WHAT IS EXPECTED - Will you extract the entries word for word? Images should not appear in the copy.

RECORDS FOR THIS EXERCISE -

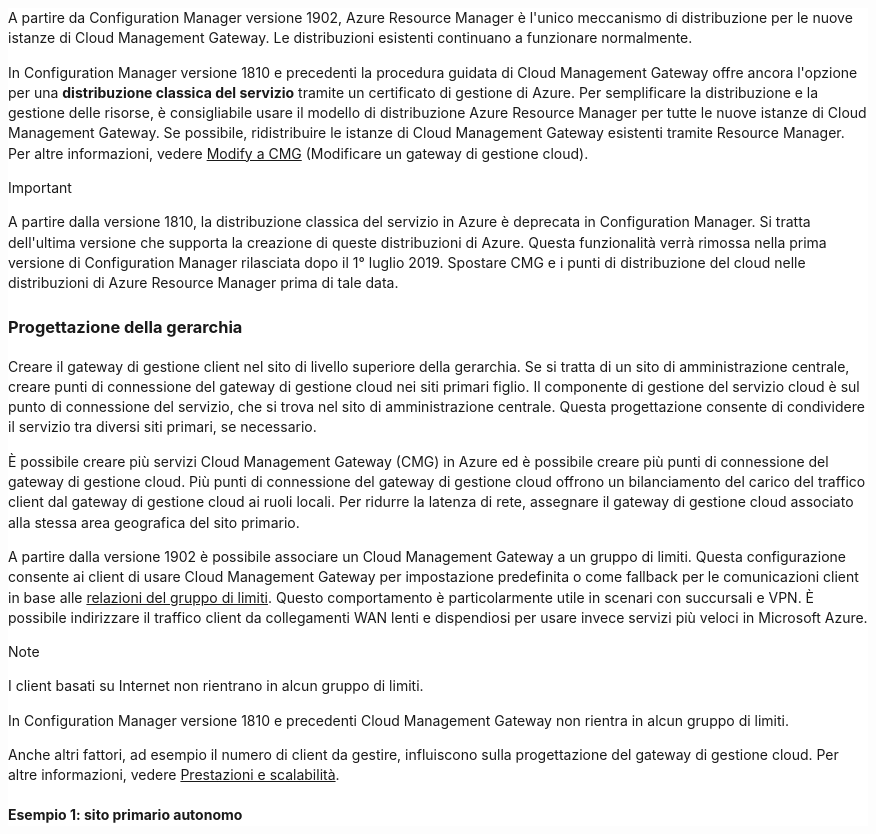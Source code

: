 A partire da Configuration Manager versione 1902, Azure Resource Manager è l'unico meccanismo di distribuzione per le nuove istanze di Cloud Management Gateway. Le distribuzioni esistenti continuano a funzionare normalmente.

In Configuration Manager versione 1810 e precedenti la procedura guidata di Cloud Management Gateway offre ancora l'opzione per una **distribuzione classica del servizio** tramite un certificato di gestione di Azure. Per semplificare la distribuzione e la gestione delle risorse, è consigliabile usare il modello di distribuzione Azure Resource Manager per tutte le nuove istanze di Cloud Management Gateway. Se possibile, ridistribuire le istanze di Cloud Management Gateway esistenti tramite Resource Manager. Per altre informazioni, vedere [Modify a CMG](/sccm/core/clients/manage/cmg/setup-cloud-management-gateway#modify-a-cmg) (Modificare un gateway di gestione cloud).

> [!Important]  
> A partire dalla versione 1810, la distribuzione classica del servizio in Azure è deprecata in Configuration Manager. Si tratta dell'ultima versione che supporta la creazione di queste distribuzioni di Azure. Questa funzionalità verrà rimossa nella prima versione di Configuration Manager rilasciata dopo il 1° luglio 2019. Spostare CMG e i punti di distribuzione del cloud nelle distribuzioni di Azure Resource Manager prima di tale data.   

### <a name="hierarchy-design"></a>Progettazione della gerarchia

Creare il gateway di gestione client nel sito di livello superiore della gerarchia. Se si tratta di un sito di amministrazione centrale, creare punti di connessione del gateway di gestione cloud nei siti primari figlio. Il componente di gestione del servizio cloud è sul punto di connessione del servizio, che si trova nel sito di amministrazione centrale. Questa progettazione consente di condividere il servizio tra diversi siti primari, se necessario.

È possibile creare più servizi Cloud Management Gateway (CMG) in Azure ed è possibile creare più punti di connessione del gateway di gestione cloud. Più punti di connessione del gateway di gestione cloud offrono un bilanciamento del carico del traffico client dal gateway di gestione cloud ai ruoli locali. Per ridurre la latenza di rete, assegnare il gateway di gestione cloud associato alla stessa area geografica del sito primario.

A partire dalla versione 1902 è possibile associare un Cloud Management Gateway a un gruppo di limiti. Questa configurazione consente ai client di usare Cloud Management Gateway per impostazione predefinita o come fallback per le comunicazioni client in base alle [relazioni del gruppo di limiti](/sccm/core/servers/deploy/configure/boundary-groups). Questo comportamento è particolarmente utile in scenari con succursali e VPN. È possibile indirizzare il traffico client da collegamenti WAN lenti e dispendiosi per usare invece servizi più veloci in Microsoft Azure.

> [!Note]  
> I client basati su Internet non rientrano in alcun gruppo di limiti.
>
> In Configuration Manager versione 1810 e precedenti Cloud Management Gateway non rientra in alcun gruppo di limiti.

Anche altri fattori, ad esempio il numero di client da gestire, influiscono sulla progettazione del gateway di gestione cloud. Per altre informazioni, vedere [Prestazioni e scalabilità](#performance-and-scale).

#### <a name="example-1-standalone-primary-site"></a>Esempio 1: sito primario autonomo
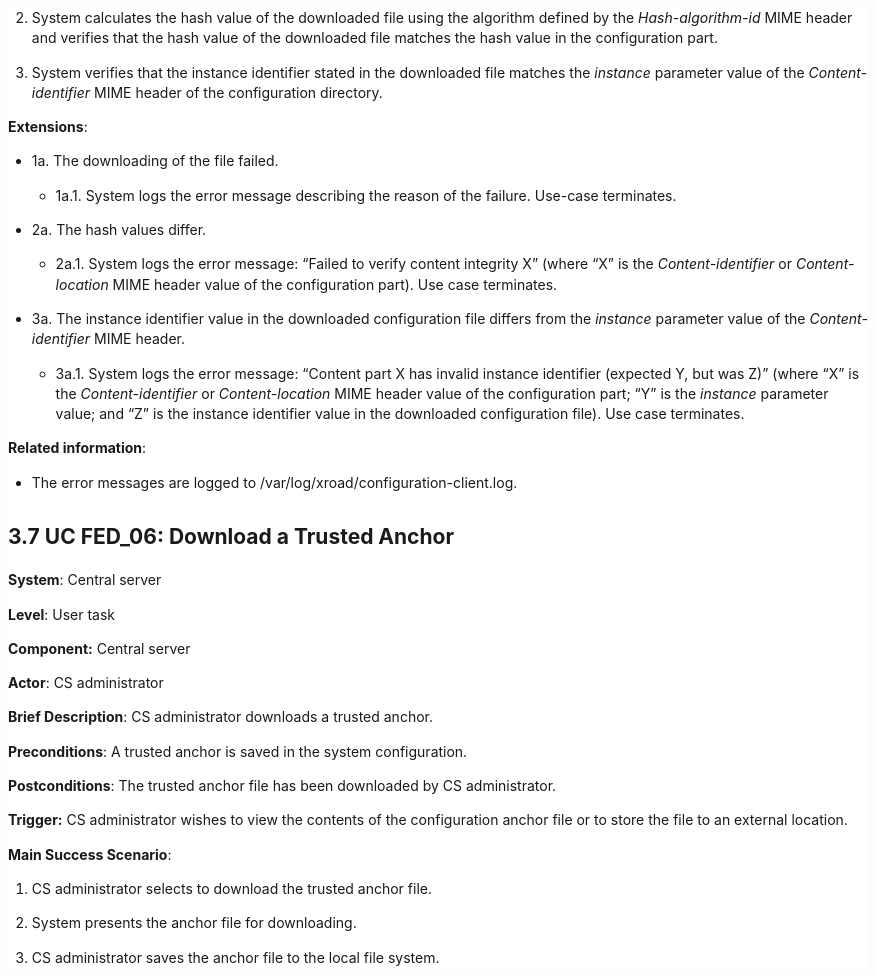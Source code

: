 2.  System calculates the hash value of the downloaded file using the
    algorithm defined by the *Hash-algorithm-id* MIME header and
    verifies that the hash value of the downloaded file matches the hash
    value in the configuration part.

3.  System verifies that the instance identifier stated in the
    downloaded file matches the *instance* parameter value of the
    *Content-identifier* MIME header of the configuration directory.

**Extensions**:

- 1a. The downloading of the file failed.
    - 1a.1. System logs the error message describing the reason of the failure. Use-case terminates.

- 2a. The hash values differ.
    - 2a.1. System logs the error message: “Failed to verify content integrity X” (where “X” is the *Content-identifier* or *Content-location* MIME header value of the configuration part). Use case terminates.

- 3a. The instance identifier value in the downloaded configuration file differs from the *instance* parameter value of the *Content-identifier* MIME header.
    - 3a.1. System logs the error message: “Content part X has invalid instance identifier (expected Y, but was Z)” (where “X” is the *Content-identifier* or *Content-location* MIME header value of the configuration part; “Y” is the *instance* parameter value; and “Z” is the instance identifier value in the downloaded configuration file). Use case terminates.

**Related information**:

- The error messages are logged to 
  /var/log/xroad/configuration-client.log.

3.7 UC FED\_06: Download a Trusted Anchor 
-----------------------------------------

**System**: Central server

**Level**: User task

**Component:** Central server

**Actor**: CS administrator

**Brief Description**: CS administrator downloads a trusted anchor.

**Preconditions**: A trusted anchor is saved in the system
configuration.

**Postconditions**: The trusted anchor file has been downloaded by CS
administrator.

**Trigger:** CS administrator wishes to view the contents of the
configuration anchor file or to store the file to an external location.

**Main Success Scenario**:

1.  CS administrator selects to download the trusted anchor file.

2.  System presents the anchor file for downloading.

3.  CS administrator saves the anchor file to the local file system.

TASK SOLUTION -
Source code

: A partire da Configuration Manager versione 1902, Azure Resource Manager è l'unico meccanismo di distribuzione per le nuove istanze di Cloud Management Gateway. Le distribuzioni esistenti continuano a funzionare normalmente.

In Configuration Manager versione 1810 e precedenti la procedura guidata di Cloud Management Gateway offre ancora l'opzione per una **distribuzione classica del servizio** tramite un certificato di gestione di Azure. Per semplificare la distribuzione e la gestione delle risorse, è consigliabile usare il modello di distribuzione Azure Resource Manager per tutte le nuove istanze di Cloud Management Gateway. Se possibile, ridistribuire le istanze di Cloud Management Gateway esistenti tramite Resource Manager. Per altre informazioni, vedere [Modify a CMG](/sccm/core/clients/manage/cmg/setup-cloud-management-gateway#modify-a-cmg) (Modificare un gateway di gestione cloud).

> [!Important]  
> A partire dalla versione 1810, la distribuzione classica del servizio in Azure è deprecata in Configuration Manager. Si tratta dell'ultima versione che supporta la creazione di queste distribuzioni di Azure. Questa funzionalità verrà rimossa nella prima versione di Configuration Manager rilasciata dopo il 1° luglio 2019. Spostare CMG e i punti di distribuzione del cloud nelle distribuzioni di Azure Resource Manager prima di tale data.   

### <a name="hierarchy-design"></a>Progettazione della gerarchia

Creare il gateway di gestione client nel sito di livello superiore della gerarchia. Se si tratta di un sito di amministrazione centrale, creare punti di connessione del gateway di gestione cloud nei siti primari figlio. Il componente di gestione del servizio cloud è sul punto di connessione del servizio, che si trova nel sito di amministrazione centrale. Questa progettazione consente di condividere il servizio tra diversi siti primari, se necessario.

È possibile creare più servizi Cloud Management Gateway (CMG) in Azure ed è possibile creare più punti di connessione del gateway di gestione cloud. Più punti di connessione del gateway di gestione cloud offrono un bilanciamento del carico del traffico client dal gateway di gestione cloud ai ruoli locali. Per ridurre la latenza di rete, assegnare il gateway di gestione cloud associato alla stessa area geografica del sito primario.

A partire dalla versione 1902 è possibile associare un Cloud Management Gateway a un gruppo di limiti. Questa configurazione consente ai client di usare Cloud Management Gateway per impostazione predefinita o come fallback per le comunicazioni client in base alle [relazioni del gruppo di limiti](/sccm/core/servers/deploy/configure/boundary-groups). Questo comportamento è particolarmente utile in scenari con succursali e VPN. È possibile indirizzare il traffico client da collegamenti WAN lenti e dispendiosi per usare invece servizi più veloci in Microsoft Azure.

> [!Note]  
> I client basati su Internet non rientrano in alcun gruppo di limiti.
>
> In Configuration Manager versione 1810 e precedenti Cloud Management Gateway non rientra in alcun gruppo di limiti.

Anche altri fattori, ad esempio il numero di client da gestire, influiscono sulla progettazione del gateway di gestione cloud. Per altre informazioni, vedere [Prestazioni e scalabilità](#performance-and-scale).

#### <a name="example-1-standalone-primary-site"></a>Esempio 1: sito primario autonomo
Source code

: 2.  System calculates the hash value of the downloaded file using the
    algorithm defined by the *Hash-algorithm-id* MIME header and
    verifies that the hash value of the downloaded file matches the hash
    value in the configuration part.

3.  System verifies that the instance identifier stated in the
    downloaded file matches the *instance* parameter value of the
    *Content-identifier* MIME header of the configuration directory.

**Extensions**:

- 1a. The downloading of the file failed.
    - 1a.1. System logs the error message describing the reason of the failure. Use-case terminates.

- 2a. The hash values differ.
    - 2a.1. System logs the error message: “Failed to verify content integrity X” (where “X” is the *Content-identifier* or *Content-location* MIME header value of the configuration part). Use case terminates.

- 3a. The instance identifier value in the downloaded configuration file differs from the *instance* parameter value of the *Content-identifier* MIME header.
    - 3a.1. System logs the error message: “Content part X has invalid instance identifier (expected Y, but was Z)” (where “X” is the *Content-identifier* or *Content-location* MIME header value of the configuration part; “Y” is the *instance* parameter value; and “Z” is the instance identifier value in the downloaded configuration file). Use case terminates.

**Related information**:

- The error messages are logged to 
  /var/log/xroad/configuration-client.log.

3.7 UC FED\_06: Download a Trusted Anchor 
-----------------------------------------

**System**: Central server

**Level**: User task

**Component:** Central server

**Actor**: CS administrator

**Brief Description**: CS administrator downloads a trusted anchor.

**Preconditions**: A trusted anchor is saved in the system
configuration.

**Postconditions**: The trusted anchor file has been downloaded by CS
administrator.

**Trigger:** CS administrator wishes to view the contents of the
configuration anchor file or to store the file to an external location.

**Main Success Scenario**:

1.  CS administrator selects to download the trusted anchor file.

2.  System presents the anchor file for downloading.

3.  CS administrator saves the anchor file to the local file system.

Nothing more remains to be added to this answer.